4 Replies Latest reply on Nov 3, 2008 8:42 AM by SafeBoot

    Vista Login Problem

      We are still trying to implement McAfee Device Ecryption and we are having problems with the Vista installations. We are running build 5300.

      First off, SSO is working fine on Vista and when the device is on our network there are no problems. Off network however, and we are unable to log in. When off network, we the error, "There are currently no logon servers available to service the logon request." Note that we can successfully log into the McAfee Device Encryption screen but when it tries to use the credentials to log into Vista that error shows up.

      I have tried to work with McAfee on this and they still haven't gotten back to me with a solution. I have tried this on a laptop and on several VMs and they all get the same error.
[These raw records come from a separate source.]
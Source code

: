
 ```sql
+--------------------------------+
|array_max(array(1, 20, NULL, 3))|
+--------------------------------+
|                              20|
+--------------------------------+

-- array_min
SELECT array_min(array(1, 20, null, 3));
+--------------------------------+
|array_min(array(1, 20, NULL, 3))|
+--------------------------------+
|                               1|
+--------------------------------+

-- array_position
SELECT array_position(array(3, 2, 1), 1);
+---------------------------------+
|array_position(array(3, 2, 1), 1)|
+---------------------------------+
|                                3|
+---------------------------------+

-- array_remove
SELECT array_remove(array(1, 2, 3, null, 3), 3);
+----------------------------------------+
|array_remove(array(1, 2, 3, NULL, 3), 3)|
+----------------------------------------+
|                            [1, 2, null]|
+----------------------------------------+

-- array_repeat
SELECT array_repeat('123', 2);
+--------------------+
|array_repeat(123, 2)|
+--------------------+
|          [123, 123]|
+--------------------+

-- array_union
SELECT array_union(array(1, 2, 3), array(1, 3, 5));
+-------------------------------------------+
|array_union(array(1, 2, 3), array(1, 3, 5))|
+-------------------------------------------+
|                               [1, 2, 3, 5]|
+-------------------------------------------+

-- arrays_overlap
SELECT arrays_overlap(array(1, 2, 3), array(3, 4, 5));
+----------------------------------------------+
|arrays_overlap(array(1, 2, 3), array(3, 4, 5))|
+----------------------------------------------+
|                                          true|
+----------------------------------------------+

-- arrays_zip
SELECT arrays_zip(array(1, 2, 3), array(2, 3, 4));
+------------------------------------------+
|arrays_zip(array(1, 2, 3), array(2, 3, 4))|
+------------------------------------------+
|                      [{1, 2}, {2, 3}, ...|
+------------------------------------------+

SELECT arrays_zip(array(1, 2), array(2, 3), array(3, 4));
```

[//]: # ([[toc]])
      In addition, it is not inherently a problem with cached credentials because our laptops are fine off-network when Device Encryption is NOT installed.

      Any ideas?
        • 1. Cached Creds..
          EEPC will be trying to login with the last known user SSO credentials, ie the ones related to the domain controller.

          you'll either need to cancel the login and clear the SSO box (I don't have a vista machine here but I think it's on the first login screen), or (and this might be useful anyway), add the Vista credential provider to the list of valid providers as per the Device Encryption Administrators Guide so the user has the choice of how to login.

          You'll get a couple if tiles then, one for the SafeBoot creds, and one where you can enter normal Vista/Windows credentials. I use that mode so I can login pre-boot with one user, then either SSO into windows or pick an alternate Windows ID as my needs require.

          S.
          • 2. RE: Cached Creds..
            Installed 5400 and got the same error initially. However, when I click close on the error message I get a pop-up login menu. If I type the credentials I expect to work, it gives me the error message. If I leave off the @domain portion of the login it lets me through. So apparently it is still having UPN problems...

            Now in XP (as you may have seen in my other post) I can edit the sbgina.ini and say detect UPN but in Vista how do I ensure it is looking for UPN? And why does it work when on network? It seems that UPN works on network but not off network.

            I will research that comment you made about the vista credential provider and make sure it is set up correctly but could it be something else?
            • 3. RE: Cached Creds..
              I searched the admin guide but I was not able to find how to add credential providers to McAfee Endpoint Encryption in Vista. Where are the providers added?
              • 4. Cred profiders
                paragraph 19.15 in the 5400 Device Encryption Admin Guide.